● REQUIRED ACTION: Find the lines in the records below that contain "underline", and report each of them.

═══ TASK INPUT

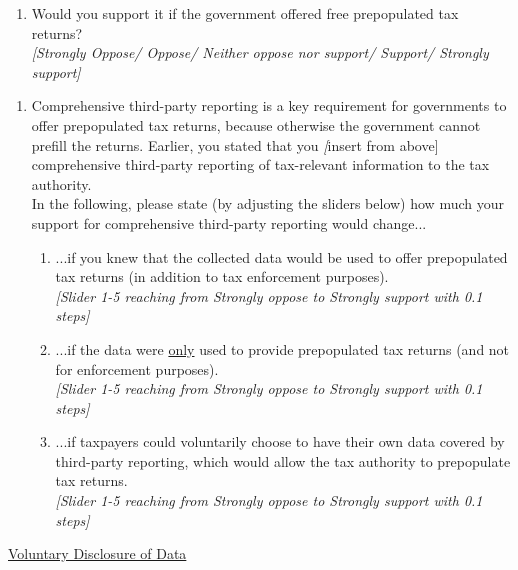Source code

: \documentclass[11pt]{article}
\begin{document}
\begin{enumerate}[resume]
    \item Would you support it if the government offered free prepopulated tax returns?  \\
    \textit{[Strongly Oppose/ Oppose/ Neither oppose nor support/ Support/ Strongly support]}
\end{enumerate}
\begin{enumerate}[resume]
    \item \label{question:tprsupportupdated}Comprehensive third-party reporting is a key requirement for governments to offer prepopulated tax returns, because otherwise the government cannot prefill the returns. Earlier, you stated that you \textit[insert from above] comprehensive third-party reporting of tax-relevant information to the tax authority.\\[0.5em] In the following, please state (by adjusting the sliders below) how much your support for comprehensive third-party reporting would change... 
    \begin{enumerate}
    \item ...if you knew that the collected data would be used to offer prepopulated tax returns (in addition to tax enforcement purposes). \\ \textit{[Slider 1-5 reaching from Strongly oppose to Strongly support with 0.1 steps]}  
    \item ...if the data were \underline{only} used to provide prepopulated tax returns (and not for enforcement purposes). \\ \textit{[Slider 1-5 reaching from Strongly oppose to Strongly support with 0.1 steps]} 
    \item ...if taxpayers could voluntarily choose to have their own data covered by third-party reporting, which would allow the tax authority to prepopulate tax returns. \\ 
    \textit{[Slider 1-5 reaching from Strongly oppose to Strongly support with 0.1 steps]} 
\end{enumerate}
\end{enumerate}
\underline{Voluntary Disclosure of Data} \\
\end{document}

══════

● RESPONSE:
    \item ...if the data were \underline{only} used to provide prepopulated tax returns (and not for enforcement purposes). \\ \textit{[Slider 1-5 reaching from Strongly oppose to Strongly support with 0.1 steps]} 
\underline{Voluntary Disclosure of Data} \\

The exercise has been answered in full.